The Telegraph 2 February 2015
Tom Mortier never paid much attention to the discussion about voluntary death in his country. “I was like just about anyone else here in Belgium: I didn’t care at all,” he said. “If people want to die, it’s probably their choice. It didn’t concern me.”
Disturbing as Mortier’s case is, there are many supporters of ‘assisted dying’ in the UK who insist that it is not relevant here. Dignity in Dying, a slick and well-funded advocate organization, indignantly states that Belgium and the Netherlands – where a review committee ruled that the euthanasia of 47-year-old Gaby Olthuis, who suffered from tinnitus, was “careless” – have little to do with the law now slowly pushing its way through the House of Lords. Look away, they say, from entire nations where voluntary death has been legalized a few miles from our shores; instead, look to Oregon, a little state on the Pacific coast of the United States with less than two per cent of the country’s population which has become the go-to comparison for British euthanasia advocates.

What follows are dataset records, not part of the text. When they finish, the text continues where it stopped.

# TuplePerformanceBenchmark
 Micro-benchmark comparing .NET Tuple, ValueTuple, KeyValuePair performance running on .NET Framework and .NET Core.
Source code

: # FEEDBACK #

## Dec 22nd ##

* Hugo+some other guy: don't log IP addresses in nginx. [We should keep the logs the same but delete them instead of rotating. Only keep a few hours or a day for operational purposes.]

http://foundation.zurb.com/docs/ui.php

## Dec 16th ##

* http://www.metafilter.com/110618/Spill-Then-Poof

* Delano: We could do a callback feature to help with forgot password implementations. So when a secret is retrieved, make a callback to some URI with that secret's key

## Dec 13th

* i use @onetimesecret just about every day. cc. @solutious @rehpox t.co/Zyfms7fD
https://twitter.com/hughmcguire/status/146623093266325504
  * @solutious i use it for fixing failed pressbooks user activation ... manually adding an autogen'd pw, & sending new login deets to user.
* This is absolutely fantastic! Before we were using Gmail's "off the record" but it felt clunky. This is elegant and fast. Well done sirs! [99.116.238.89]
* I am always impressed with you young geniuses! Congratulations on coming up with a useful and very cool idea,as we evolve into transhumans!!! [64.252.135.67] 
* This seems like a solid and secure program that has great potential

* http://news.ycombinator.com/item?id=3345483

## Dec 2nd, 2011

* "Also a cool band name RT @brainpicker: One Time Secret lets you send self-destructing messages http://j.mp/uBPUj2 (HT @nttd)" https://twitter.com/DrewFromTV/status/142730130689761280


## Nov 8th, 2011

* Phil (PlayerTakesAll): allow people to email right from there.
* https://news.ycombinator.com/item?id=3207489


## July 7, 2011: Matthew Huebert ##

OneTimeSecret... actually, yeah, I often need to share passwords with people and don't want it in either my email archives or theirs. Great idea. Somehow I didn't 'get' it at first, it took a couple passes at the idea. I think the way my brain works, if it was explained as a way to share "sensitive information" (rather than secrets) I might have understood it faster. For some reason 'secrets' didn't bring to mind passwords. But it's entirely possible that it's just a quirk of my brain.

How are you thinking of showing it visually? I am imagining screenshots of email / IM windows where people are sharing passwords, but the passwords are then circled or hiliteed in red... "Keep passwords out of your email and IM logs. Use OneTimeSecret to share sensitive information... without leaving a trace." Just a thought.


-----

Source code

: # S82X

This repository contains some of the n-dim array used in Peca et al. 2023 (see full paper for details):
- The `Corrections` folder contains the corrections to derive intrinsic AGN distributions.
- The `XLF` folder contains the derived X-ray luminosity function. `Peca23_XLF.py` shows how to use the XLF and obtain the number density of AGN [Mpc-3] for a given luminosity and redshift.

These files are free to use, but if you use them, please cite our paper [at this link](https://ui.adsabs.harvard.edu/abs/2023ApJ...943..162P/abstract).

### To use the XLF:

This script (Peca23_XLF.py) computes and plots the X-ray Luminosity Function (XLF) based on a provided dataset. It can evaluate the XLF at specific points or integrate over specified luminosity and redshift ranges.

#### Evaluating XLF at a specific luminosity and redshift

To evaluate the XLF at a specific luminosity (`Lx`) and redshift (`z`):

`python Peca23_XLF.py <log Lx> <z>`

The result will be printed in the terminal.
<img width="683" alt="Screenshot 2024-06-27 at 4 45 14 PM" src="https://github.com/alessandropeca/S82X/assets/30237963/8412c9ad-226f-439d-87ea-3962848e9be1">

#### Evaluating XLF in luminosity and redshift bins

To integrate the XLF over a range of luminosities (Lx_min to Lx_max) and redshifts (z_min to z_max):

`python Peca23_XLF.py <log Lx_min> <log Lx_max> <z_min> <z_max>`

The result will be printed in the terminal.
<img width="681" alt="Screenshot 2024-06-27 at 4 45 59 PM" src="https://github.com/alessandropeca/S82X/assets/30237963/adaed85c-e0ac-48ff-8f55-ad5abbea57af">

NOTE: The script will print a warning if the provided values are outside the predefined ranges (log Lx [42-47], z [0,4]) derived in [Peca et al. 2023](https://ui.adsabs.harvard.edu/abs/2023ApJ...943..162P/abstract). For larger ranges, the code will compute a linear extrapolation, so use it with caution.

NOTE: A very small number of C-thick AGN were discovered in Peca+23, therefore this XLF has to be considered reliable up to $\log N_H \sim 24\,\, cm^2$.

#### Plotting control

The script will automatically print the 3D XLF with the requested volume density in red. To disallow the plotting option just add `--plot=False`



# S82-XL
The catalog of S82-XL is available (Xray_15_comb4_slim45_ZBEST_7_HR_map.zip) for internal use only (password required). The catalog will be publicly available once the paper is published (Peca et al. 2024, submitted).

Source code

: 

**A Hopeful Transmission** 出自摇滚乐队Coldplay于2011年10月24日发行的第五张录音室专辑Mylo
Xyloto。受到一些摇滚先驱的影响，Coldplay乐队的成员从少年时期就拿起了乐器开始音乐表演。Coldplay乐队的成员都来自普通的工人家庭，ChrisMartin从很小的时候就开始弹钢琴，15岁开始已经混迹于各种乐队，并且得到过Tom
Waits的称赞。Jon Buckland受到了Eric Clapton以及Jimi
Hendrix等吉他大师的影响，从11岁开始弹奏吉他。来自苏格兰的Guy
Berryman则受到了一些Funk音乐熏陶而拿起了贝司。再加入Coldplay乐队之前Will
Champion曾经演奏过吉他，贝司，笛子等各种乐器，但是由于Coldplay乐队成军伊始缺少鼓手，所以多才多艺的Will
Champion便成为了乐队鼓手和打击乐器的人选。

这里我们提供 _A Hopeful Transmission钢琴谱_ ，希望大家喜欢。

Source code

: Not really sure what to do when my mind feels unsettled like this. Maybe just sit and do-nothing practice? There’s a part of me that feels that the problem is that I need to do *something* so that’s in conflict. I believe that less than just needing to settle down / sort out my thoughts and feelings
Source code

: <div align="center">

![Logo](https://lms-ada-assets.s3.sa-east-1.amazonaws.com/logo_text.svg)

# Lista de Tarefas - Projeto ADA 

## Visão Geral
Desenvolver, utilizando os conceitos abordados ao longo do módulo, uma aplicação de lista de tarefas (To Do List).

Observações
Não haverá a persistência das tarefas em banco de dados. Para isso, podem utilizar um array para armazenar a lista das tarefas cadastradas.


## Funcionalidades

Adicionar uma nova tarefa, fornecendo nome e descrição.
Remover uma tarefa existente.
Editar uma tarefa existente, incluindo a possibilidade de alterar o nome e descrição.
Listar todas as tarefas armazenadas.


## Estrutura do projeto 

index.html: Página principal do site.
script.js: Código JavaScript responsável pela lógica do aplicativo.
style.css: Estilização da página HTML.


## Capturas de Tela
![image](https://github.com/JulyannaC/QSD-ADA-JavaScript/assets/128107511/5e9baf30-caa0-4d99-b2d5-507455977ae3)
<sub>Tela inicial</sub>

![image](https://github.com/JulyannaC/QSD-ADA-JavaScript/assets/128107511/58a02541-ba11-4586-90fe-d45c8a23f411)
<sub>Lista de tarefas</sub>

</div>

They are wrong, of course. Belgium, not Oregon, is the future of assisted dying. In the US, a national campaign prioritizes the passage of assisted dying legislation across the country (with only three states currently permitting it). No one in any of the states which already have it will campaign to have the criteria extended to those who are not terminally ill for fear that it they would jeopardize the rolling campaign elsewhere.